● Task instructions:
Take the records below and print them verbatim up to and including the line that carries "if $\phi\in B$, then".

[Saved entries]
==================================================
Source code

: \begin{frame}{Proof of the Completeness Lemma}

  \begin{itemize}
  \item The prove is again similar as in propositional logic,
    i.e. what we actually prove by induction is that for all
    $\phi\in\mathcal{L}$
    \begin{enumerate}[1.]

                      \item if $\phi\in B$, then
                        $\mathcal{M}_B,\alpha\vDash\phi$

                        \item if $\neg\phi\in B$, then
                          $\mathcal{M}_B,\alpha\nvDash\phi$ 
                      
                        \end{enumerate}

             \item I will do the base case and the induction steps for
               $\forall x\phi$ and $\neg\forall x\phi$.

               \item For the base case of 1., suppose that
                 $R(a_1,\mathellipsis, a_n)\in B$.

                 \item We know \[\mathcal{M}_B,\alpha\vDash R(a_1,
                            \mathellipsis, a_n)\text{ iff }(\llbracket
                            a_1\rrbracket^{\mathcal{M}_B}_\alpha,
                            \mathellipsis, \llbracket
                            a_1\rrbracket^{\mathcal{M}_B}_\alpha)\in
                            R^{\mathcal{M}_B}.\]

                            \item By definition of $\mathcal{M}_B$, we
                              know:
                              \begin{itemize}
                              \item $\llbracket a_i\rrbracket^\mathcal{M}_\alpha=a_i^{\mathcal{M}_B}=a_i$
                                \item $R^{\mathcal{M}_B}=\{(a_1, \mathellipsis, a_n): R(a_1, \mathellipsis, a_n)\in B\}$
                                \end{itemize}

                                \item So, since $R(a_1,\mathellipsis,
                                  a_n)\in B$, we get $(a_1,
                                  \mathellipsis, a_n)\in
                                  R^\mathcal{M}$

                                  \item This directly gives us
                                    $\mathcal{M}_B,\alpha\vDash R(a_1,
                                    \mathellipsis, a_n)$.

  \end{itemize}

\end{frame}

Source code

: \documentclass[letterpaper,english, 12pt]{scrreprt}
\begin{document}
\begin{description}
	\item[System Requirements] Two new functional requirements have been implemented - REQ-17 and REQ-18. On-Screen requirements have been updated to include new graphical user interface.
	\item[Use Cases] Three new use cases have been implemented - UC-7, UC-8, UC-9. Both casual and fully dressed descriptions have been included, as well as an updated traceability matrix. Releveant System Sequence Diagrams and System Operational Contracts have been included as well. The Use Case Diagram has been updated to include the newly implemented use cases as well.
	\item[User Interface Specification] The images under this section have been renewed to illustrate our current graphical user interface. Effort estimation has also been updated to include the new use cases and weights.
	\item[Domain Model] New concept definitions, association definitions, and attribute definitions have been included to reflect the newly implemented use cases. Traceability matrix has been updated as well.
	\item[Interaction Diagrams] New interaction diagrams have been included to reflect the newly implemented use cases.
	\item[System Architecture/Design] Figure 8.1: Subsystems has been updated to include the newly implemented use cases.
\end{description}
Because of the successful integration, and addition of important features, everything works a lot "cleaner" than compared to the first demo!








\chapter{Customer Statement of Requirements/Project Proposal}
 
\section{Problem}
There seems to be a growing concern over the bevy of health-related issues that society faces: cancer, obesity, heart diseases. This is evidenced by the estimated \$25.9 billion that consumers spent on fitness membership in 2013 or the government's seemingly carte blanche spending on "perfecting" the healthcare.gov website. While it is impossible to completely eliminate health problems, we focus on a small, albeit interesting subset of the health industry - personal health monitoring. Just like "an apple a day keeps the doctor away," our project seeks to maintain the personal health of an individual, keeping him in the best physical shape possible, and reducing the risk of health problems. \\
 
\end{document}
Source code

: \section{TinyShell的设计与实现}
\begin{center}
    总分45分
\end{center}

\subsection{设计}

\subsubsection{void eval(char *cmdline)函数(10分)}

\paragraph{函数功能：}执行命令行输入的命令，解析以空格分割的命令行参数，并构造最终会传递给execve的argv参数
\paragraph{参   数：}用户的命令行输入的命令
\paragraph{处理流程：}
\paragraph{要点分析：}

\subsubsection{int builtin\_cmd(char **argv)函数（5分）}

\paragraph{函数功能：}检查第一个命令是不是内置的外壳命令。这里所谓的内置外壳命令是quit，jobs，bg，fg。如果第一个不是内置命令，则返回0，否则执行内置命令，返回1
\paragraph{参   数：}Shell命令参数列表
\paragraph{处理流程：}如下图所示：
==================================================
● Solution:
Source code

: \begin{frame}{Proof of the Completeness Lemma}

  \begin{itemize}
  \item The prove is again similar as in propositional logic,
    i.e. what we actually prove by induction is that for all
    $\phi\in\mathcal{L}$
    \begin{enumerate}[1.]

                      \item if $\phi\in B$, then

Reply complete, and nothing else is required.